- _Your instructions_: Write out the following listing's lines from the one with "or caffeine use." to the one with "- Computers on", exactly, with both included and no others.

--- Dataset records Enclosed Below ---

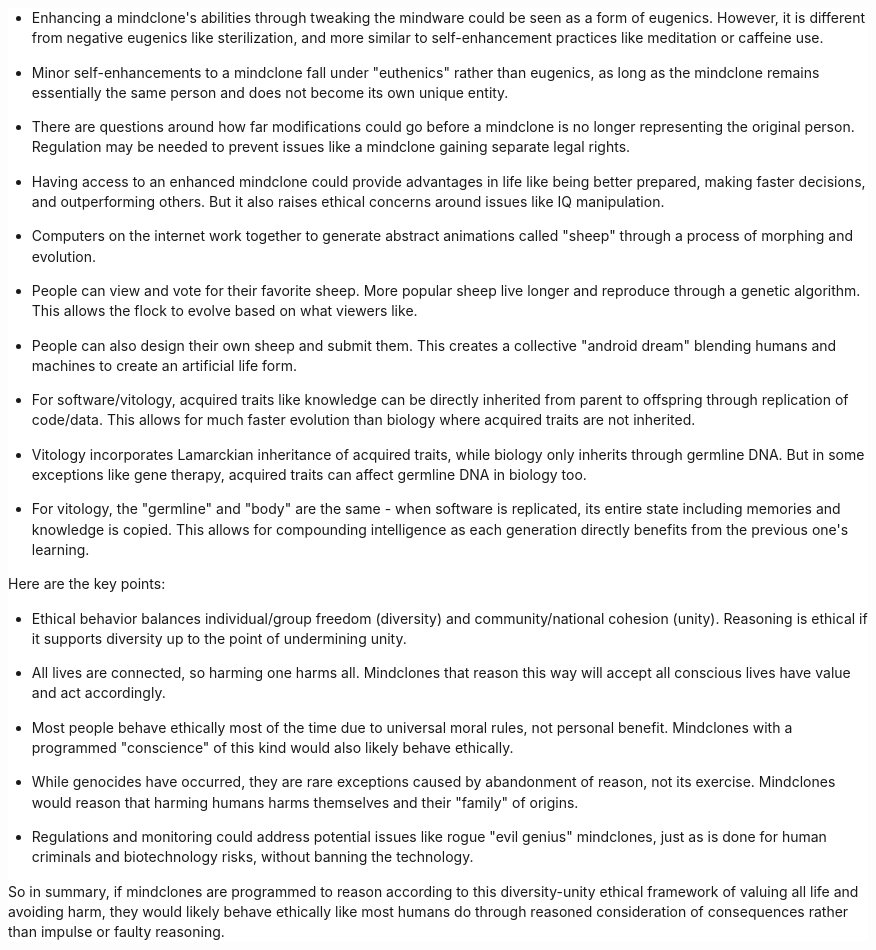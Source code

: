 - Enhancing a mindclone's abilities through tweaking the mindware could be seen as a form of eugenics. However, it is different from negative eugenics like sterilization, and more similar to self-enhancement practices like meditation or caffeine use. 

- Minor self-enhancements to a mindclone fall under "euthenics" rather than eugenics, as long as the mindclone remains essentially the same person and does not become its own unique entity. 

- There are questions around how far modifications could go before a mindclone is no longer representing the original person. Regulation may be needed to prevent issues like a mindclone gaining separate legal rights.

- Having access to an enhanced mindclone could provide advantages in life like being better prepared, making faster decisions, and outperforming others. But it also raises ethical concerns around issues like IQ manipulation.

 

- Computers on the internet work together to generate abstract animations called "sheep" through a process of morphing and evolution. 

- People can view and vote for their favorite sheep. More popular sheep live longer and reproduce through a genetic algorithm. This allows the flock to evolve based on what viewers like. 

- People can also design their own sheep and submit them. This creates a collective "android dream" blending humans and machines to create an artificial life form.

- For software/vitology, acquired traits like knowledge can be directly inherited from parent to offspring through replication of code/data. This allows for much faster evolution than biology where acquired traits are not inherited. 

- Vitology incorporates Lamarckian inheritance of acquired traits, while biology only inherits through germline DNA. But in some exceptions like gene therapy, acquired traits can affect germline DNA in biology too.

- For vitology, the "germline" and "body" are the same - when software is replicated, its entire state including memories and knowledge is copied. This allows for compounding intelligence as each generation directly benefits from the previous one's learning.

 Here are the key points:

- Ethical behavior balances individual/group freedom (diversity) and community/national cohesion (unity). Reasoning is ethical if it supports diversity up to the point of undermining unity. 

- All lives are connected, so harming one harms all. Mindclones that reason this way will accept all conscious lives have value and act accordingly. 

- Most people behave ethically most of the time due to universal moral rules, not personal benefit. Mindclones with a programmed "conscience" of this kind would also likely behave ethically.

- While genocides have occurred, they are rare exceptions caused by abandonment of reason, not its exercise. Mindclones would reason that harming humans harms themselves and their "family" of origins. 

- Regulations and monitoring could address potential issues like rogue "evil genius" mindclones, just as is done for human criminals and biotechnology risks, without banning the technology.

So in summary, if mindclones are programmed to reason according to this diversity-unity ethical framework of valuing all life and avoiding harm, they would likely behave ethically like most humans do through reasoned consideration of consequences rather than impulse or faulty reasoning.
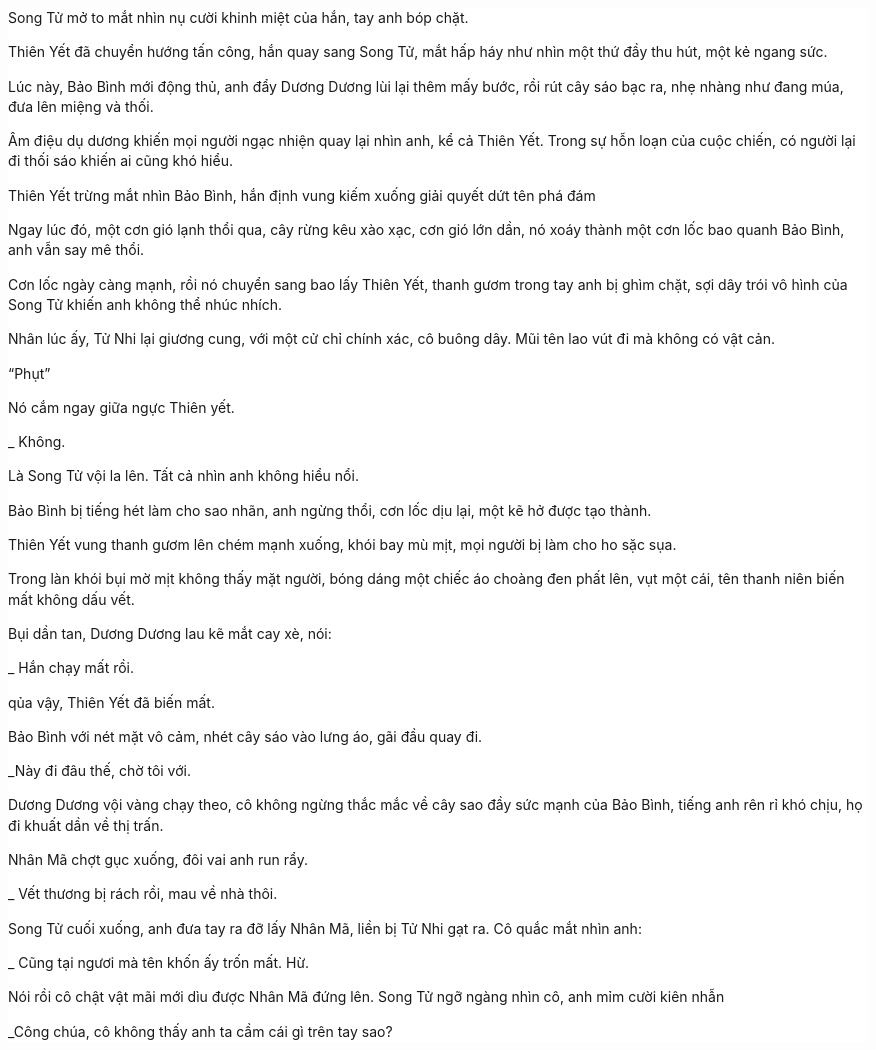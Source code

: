 Song Tử mở to mắt nhìn nụ cười khinh miệt của hắn, tay anh bóp chặt. 
 
Thiên Yết đã chuyển hướng tấn công, hắn quay sang Song Tử, mắt hấp háy như nhìn một thứ đầy thu hút, một kẻ ngang sức.
 
Lúc này, Bảo Bình mới động thủ, anh đẩy Dương Dương lùi lại thêm mấy bước, rồi rút cây sáo bạc ra, nhẹ nhàng như đang múa, đưa lên miệng và thối.

Âm điệu dụ dương khiến mọi người ngạc nhiện quay lại nhìn anh, kể cả Thiên Yết. Trong sự hỗn loạn của cuộc chiến, có người lại đi thối sáo khiến ai cũng khó hiểu.
 
Thiên Yết trừng mắt nhìn Bảo Bình, hắn định vung kiếm xuống giải quyết dứt tên phá đám
 
Ngay lúc đó, một cơn gió lạnh thổi qua, cây rừng kêu xào xạc, cơn gió lớn dần, nó xoáy thành một cơn lốc bao quanh Bảo Bình, anh vẫn say mê thổi. 
 
Cơn lốc ngày càng mạnh, rồi nó chuyển sang bao lấy Thiên Yết, thanh gươm trong tay anh bị ghìm chặt, sợi dây trói vô hình của Song Tử khiến anh không thể nhúc nhích.
 
Nhân lúc ấy, Tử Nhi lại giương cung, với một cử chỉ chính xác, cô buông dây. Mũi tên lao vút đi mà không có vật cản.

“Phụt”
 
Nó cắm ngay giữa ngực Thiên yết.
 
_ Không.
 
Là Song Tử vội la lên. Tất cả nhìn anh không hiểu nổi.

Bảo Bình bị tiếng hét làm cho sao nhãn, anh ngừng thổi, cơn lốc dịu lại, một kẽ hở được tạo thành.
 
Thiên Yết vung thanh gươm lên chém mạnh xuống, khói bay mù mịt, mọi người bị làm cho ho sặc sụa.
 
Trong làn khói bụi mờ mịt không thấy mặt người, bóng dáng một chiếc áo choàng đen phất lên, vụt một cái, tên thanh niên biến mất không dấu vết.
 
Bụi dần tan, Dương Dương lau kẽ mắt cay xè, nói:
 
_ Hắn chạy mất rồi.
 
qủa vậy, Thiên Yết đã biến mất. 
 
Bảo Bình với nét mặt vô cảm, nhét cây sáo vào lưng áo, gãi đầu quay đi.
 
_Này đi đâu thế, chờ tôi với.
 
Dương Dương vội vàng chạy theo, cô không ngừng thắc mắc về cây sao đầy sức mạnh của Bảo Bình, tiếng anh rên rỉ khó chịu, họ đi khuất dần về thị trấn.
 
Nhân Mã chợt gục xuống, đôi vai anh run  rẩy.
 
_ Vết thương bị rách rồi, mau về nhà thôi.
 
Song Tử cuối xuống, anh đưa tay ra đỡ lấy Nhân Mã, liền bị Tử Nhi gạt ra. Cô quắc mắt nhìn anh:
 
_ Cũng tại ngươi mà tên khốn ấy trốn mất. Hừ.
 
Nói rồi cô chật vật mãi mới dìu được Nhân Mã đứng lên.
Song Tử ngỡ ngàng nhìn cô,  anh mỉm cười kiên nhẫn
 
_Công chúa, cô không thấy anh ta cầm cái gì trên tay sao?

--- End of Enclosed Dataset records ---

- _Output for this exercise_:
: - Enhancing a mindclone's abilities through tweaking the mindware could be seen as a form of eugenics. However, it is different from negative eugenics like sterilization, and more similar to self-enhancement practices like meditation or caffeine use. 

- Minor self-enhancements to a mindclone fall under "euthenics" rather than eugenics, as long as the mindclone remains essentially the same person and does not become its own unique entity. 

- There are questions around how far modifications could go before a mindclone is no longer representing the original person. Regulation may be needed to prevent issues like a mindclone gaining separate legal rights.

- Having access to an enhanced mindclone could provide advantages in life like being better prepared, making faster decisions, and outperforming others. But it also raises ethical concerns around issues like IQ manipulation.

 

- Computers on the internet work together to generate abstract animations called "sheep" through a process of morphing and evolution. 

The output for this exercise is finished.